Ketidakjujuran politik bukan sekadar kecacatan moral, melainkan benih kehancuran republik. Bila kekuasaan diraih dengan dusta, maka negara menjelma panggung para penipu. Demokrasi dikutuk jadi tirani,dan rakyat sekadar figuran dalam drama yang tak mereka tulis. (red.)
Apakah politik harus jujur? Jika dijawab bahwa politik adalah siasat, anda akan memperoleh jawaban yang mengecewakan, sebab yang demikian akan menempatkan politik sebagai elemen perusak.

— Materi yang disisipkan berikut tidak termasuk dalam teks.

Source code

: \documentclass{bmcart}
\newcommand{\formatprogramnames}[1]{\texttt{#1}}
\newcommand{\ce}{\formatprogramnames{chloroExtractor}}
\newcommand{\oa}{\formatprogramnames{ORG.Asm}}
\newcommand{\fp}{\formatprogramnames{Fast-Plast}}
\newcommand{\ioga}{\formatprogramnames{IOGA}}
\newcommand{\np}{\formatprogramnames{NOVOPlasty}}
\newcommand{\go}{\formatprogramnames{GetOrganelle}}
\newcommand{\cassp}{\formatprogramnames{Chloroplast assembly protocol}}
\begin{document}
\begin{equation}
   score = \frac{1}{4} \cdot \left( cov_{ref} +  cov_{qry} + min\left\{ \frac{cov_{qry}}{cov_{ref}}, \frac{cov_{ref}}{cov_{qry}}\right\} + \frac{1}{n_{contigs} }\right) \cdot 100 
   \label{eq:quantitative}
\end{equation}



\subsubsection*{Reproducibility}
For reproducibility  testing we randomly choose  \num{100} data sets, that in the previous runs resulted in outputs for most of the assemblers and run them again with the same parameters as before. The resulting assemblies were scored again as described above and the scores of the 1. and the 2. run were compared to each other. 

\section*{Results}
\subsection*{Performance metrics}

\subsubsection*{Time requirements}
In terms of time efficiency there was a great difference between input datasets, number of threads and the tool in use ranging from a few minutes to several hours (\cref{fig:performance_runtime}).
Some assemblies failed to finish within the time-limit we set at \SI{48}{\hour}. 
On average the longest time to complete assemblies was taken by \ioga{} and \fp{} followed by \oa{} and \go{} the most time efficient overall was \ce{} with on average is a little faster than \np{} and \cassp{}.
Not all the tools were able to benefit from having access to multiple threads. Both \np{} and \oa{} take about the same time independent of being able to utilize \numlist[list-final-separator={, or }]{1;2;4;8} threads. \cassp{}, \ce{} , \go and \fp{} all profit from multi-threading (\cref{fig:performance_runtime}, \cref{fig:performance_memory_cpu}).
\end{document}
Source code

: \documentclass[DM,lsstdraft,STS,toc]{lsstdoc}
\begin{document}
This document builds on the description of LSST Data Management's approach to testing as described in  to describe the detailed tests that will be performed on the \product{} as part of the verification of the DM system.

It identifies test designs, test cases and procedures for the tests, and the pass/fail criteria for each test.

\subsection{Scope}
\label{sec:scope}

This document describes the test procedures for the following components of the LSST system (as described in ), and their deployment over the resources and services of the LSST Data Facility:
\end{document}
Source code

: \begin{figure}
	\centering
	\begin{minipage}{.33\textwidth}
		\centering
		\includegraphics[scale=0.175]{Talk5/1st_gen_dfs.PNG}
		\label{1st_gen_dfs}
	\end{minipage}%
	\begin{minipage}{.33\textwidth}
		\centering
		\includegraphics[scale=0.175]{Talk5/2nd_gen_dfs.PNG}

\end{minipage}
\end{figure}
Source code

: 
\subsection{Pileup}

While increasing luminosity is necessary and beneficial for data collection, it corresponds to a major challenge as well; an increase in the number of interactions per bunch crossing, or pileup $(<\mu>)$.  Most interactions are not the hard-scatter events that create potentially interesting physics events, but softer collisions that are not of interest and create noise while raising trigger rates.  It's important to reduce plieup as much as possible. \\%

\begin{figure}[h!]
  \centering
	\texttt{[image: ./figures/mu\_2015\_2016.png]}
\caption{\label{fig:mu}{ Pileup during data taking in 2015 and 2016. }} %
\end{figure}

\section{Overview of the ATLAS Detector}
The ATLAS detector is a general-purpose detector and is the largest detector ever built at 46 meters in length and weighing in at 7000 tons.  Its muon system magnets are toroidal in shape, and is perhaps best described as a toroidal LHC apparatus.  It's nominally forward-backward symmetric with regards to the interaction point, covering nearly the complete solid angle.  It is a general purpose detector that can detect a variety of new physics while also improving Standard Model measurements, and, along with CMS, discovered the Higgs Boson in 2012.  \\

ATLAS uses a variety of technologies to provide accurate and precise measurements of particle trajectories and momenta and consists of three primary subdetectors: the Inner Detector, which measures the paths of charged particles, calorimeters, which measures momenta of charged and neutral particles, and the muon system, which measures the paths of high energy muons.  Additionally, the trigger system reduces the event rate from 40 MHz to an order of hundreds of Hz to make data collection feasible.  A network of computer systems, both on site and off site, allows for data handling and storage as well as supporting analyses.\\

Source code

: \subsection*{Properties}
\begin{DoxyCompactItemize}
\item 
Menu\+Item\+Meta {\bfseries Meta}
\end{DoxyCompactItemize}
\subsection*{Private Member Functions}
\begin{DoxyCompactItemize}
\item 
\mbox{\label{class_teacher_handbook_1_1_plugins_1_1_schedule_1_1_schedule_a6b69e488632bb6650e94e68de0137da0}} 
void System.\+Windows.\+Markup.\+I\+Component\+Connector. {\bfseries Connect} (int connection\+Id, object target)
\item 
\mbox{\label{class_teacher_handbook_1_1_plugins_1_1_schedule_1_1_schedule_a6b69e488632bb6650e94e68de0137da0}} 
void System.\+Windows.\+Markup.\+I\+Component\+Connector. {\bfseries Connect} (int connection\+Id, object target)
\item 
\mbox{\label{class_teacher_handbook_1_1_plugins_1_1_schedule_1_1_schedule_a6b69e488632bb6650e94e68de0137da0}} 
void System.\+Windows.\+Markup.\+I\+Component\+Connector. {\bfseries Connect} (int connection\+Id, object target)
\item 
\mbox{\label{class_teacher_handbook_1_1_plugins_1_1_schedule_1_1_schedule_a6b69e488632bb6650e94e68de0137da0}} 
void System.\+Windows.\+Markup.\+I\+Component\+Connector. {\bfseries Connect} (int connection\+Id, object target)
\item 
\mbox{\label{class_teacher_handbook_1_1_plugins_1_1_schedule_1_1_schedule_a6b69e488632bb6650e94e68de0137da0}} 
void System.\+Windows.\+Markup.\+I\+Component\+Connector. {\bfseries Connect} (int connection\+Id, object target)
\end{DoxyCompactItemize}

Adalah sangat berbahaya apabila hal seperti itu terinstitusionalisasi dalam diri partai politik. Ia akan mengabaikan etika dan tujuan etisnya sebagai partai. Partai akan menjadi penyembah pragmatis dengan menghalalkan segala cara terhadap kekuasaan. Sementara menyerahkan demokrasi dalam etos politik seperti itu, sama halnya menyerahkan agama kepada para pecundang: Demokrasi akan berubah menjadi alat tirani penipuan, dan negara terancam terperosok ke dalam kezaliman.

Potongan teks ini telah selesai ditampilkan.